[DESCRIPTION OF THE TASK]: Find every line of the data below that has "Azure" in it. Reply with the number only.

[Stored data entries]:
::::::

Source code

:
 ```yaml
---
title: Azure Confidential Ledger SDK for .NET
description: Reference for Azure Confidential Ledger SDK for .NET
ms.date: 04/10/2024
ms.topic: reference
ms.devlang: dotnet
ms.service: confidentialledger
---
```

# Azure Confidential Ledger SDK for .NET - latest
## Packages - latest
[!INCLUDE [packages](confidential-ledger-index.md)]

::::::

[WRITTEN ANSWER]: 3